The Southern Colonies in the Seventeenth Century, 1607-1689 - Cover

A History of the South

by Wesley Frank Craven

vol. I

This book is the library edition of Volume I for A History of the South, a ten-volume series designed to present a balanced history of all the complex aspects of the South’s culture from 1607 to the present. The volumes have been published as the manuscripts are completed; Volume I is the third volume to appear. Like its companion volumes, The Southern Colonies in the Seventeenth Century is written by an outstanding student of Southern history.

In the America of the sixteenth and seventeenth centuries, just what was Southern? The first colonists looked upon themselves as British, and only gradually did those attitudes and traditions develop which were distinctively American. To determine what was Southern in the early colonies, Mr. Craven has searched for those features of early American society which distinguished the South in the later years and those features of early American history which help the Southerner to understand himself.

The Chesapeake colonies—Virginia and Maryland—formed the first Southern community. These colonies grew out of the same interest which directed European imperialism toward Africa and the West Indies—notably the production of sugar, silk, wine, and tobacco. Mr. Craven studies the social, economic, and political development of the Southern colonies as the product of continuing European rivalries, rivalries that resulted in the colonization of Carolina and Florida. Major emphasis, however, is placed upon British expansion, since Anglo-Saxon influence was dominant in the formation of the South as a region.

Mr. Craven sees as crucial the middle period of the seventeenth century. Out of the political and social unrest which characterized these years emerged the points of view which gave shape to the American and the Southern tradition. 

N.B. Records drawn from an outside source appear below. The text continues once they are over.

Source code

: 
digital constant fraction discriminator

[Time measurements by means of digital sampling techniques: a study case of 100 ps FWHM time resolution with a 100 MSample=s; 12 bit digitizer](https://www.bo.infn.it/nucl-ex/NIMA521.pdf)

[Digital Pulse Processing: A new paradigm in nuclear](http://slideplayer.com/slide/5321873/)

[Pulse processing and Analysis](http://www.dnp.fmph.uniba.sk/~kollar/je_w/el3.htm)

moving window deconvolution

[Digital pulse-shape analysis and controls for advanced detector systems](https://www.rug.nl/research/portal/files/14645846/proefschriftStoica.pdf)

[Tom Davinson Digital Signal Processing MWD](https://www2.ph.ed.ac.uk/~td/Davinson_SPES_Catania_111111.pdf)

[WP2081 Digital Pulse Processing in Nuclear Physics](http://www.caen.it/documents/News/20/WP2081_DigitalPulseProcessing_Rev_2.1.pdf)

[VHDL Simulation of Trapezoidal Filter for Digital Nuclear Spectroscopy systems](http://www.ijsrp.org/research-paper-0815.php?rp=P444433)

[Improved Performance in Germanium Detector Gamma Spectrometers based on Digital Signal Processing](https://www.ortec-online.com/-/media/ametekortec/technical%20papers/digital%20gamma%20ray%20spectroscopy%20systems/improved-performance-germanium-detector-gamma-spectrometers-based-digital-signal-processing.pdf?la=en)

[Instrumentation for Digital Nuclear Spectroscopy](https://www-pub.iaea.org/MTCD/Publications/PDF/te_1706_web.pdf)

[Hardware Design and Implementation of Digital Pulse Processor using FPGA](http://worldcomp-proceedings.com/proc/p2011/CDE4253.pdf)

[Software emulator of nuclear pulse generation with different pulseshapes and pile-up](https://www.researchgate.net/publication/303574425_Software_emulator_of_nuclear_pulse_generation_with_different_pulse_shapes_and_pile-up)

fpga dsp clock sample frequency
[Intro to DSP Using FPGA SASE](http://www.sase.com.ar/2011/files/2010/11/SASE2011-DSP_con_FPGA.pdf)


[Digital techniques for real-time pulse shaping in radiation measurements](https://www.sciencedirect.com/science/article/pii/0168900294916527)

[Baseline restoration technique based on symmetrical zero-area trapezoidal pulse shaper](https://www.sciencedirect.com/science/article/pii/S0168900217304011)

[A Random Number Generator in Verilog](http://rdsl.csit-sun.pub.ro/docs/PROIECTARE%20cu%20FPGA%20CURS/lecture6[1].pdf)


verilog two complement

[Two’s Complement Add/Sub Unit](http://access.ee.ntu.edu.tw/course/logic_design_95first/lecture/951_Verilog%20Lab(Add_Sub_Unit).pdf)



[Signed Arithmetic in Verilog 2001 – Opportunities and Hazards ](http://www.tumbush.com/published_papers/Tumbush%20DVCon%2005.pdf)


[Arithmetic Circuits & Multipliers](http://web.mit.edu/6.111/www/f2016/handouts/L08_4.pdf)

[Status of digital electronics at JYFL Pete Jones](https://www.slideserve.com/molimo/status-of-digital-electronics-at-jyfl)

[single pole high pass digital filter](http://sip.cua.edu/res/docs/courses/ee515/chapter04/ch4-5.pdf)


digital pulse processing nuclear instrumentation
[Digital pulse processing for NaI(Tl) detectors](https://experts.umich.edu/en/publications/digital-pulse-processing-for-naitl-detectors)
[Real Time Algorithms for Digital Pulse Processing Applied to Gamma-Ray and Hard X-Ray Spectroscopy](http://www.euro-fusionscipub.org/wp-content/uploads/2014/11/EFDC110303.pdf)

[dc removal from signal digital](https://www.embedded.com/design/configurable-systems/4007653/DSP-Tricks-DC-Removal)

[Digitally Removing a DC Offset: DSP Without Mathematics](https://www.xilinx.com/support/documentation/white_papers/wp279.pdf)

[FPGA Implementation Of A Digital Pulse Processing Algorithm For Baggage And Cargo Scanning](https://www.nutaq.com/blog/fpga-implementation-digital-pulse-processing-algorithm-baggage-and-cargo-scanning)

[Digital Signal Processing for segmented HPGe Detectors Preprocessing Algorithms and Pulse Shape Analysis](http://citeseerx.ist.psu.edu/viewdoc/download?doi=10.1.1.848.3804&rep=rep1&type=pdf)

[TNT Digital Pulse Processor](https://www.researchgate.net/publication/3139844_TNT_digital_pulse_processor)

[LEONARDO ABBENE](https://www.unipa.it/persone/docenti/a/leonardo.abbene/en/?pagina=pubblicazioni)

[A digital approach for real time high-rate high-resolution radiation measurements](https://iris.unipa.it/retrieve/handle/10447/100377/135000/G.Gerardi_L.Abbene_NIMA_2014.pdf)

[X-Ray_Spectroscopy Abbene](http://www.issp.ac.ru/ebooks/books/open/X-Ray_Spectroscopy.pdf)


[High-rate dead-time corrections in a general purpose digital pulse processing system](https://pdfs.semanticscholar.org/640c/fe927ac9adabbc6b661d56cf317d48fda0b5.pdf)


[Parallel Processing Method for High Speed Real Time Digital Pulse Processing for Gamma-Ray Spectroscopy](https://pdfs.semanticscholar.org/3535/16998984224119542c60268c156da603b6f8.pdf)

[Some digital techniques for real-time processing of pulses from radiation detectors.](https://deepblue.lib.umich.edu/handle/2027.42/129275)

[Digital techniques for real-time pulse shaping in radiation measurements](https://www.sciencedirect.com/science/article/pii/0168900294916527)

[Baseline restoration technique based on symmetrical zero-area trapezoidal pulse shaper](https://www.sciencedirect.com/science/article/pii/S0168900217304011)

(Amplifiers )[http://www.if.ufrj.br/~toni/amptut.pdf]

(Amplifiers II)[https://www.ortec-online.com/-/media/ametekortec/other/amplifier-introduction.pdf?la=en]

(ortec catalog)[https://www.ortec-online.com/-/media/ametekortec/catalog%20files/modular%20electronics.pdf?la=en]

Wesley Frank Craven was professor of history at New York University. He received the B.A. and the M.A. degrees from Duke University. His graduate study of history at Duke was under the late W.K. Boyd and W.T. Laprae; he later studied under Wallace Notestein at Cornell University, where he received the Ph.D. degree. He was appointed to the faculty of New York University in 1928, where he remained, except for a three-year period (1943-46) when he was on military leave for historical work with the Army air forces. His research and writing interests were chiefly in the early English Settlement of America. He was the author of The Dissolution of the Virginia Company (1932), An Introduction to the History of Bermuda (1938), and contributions to the Dictionary of American Biography and to historical journals. He served on the editorial boards of both the Journal of Modern History and The Journal of Southern History.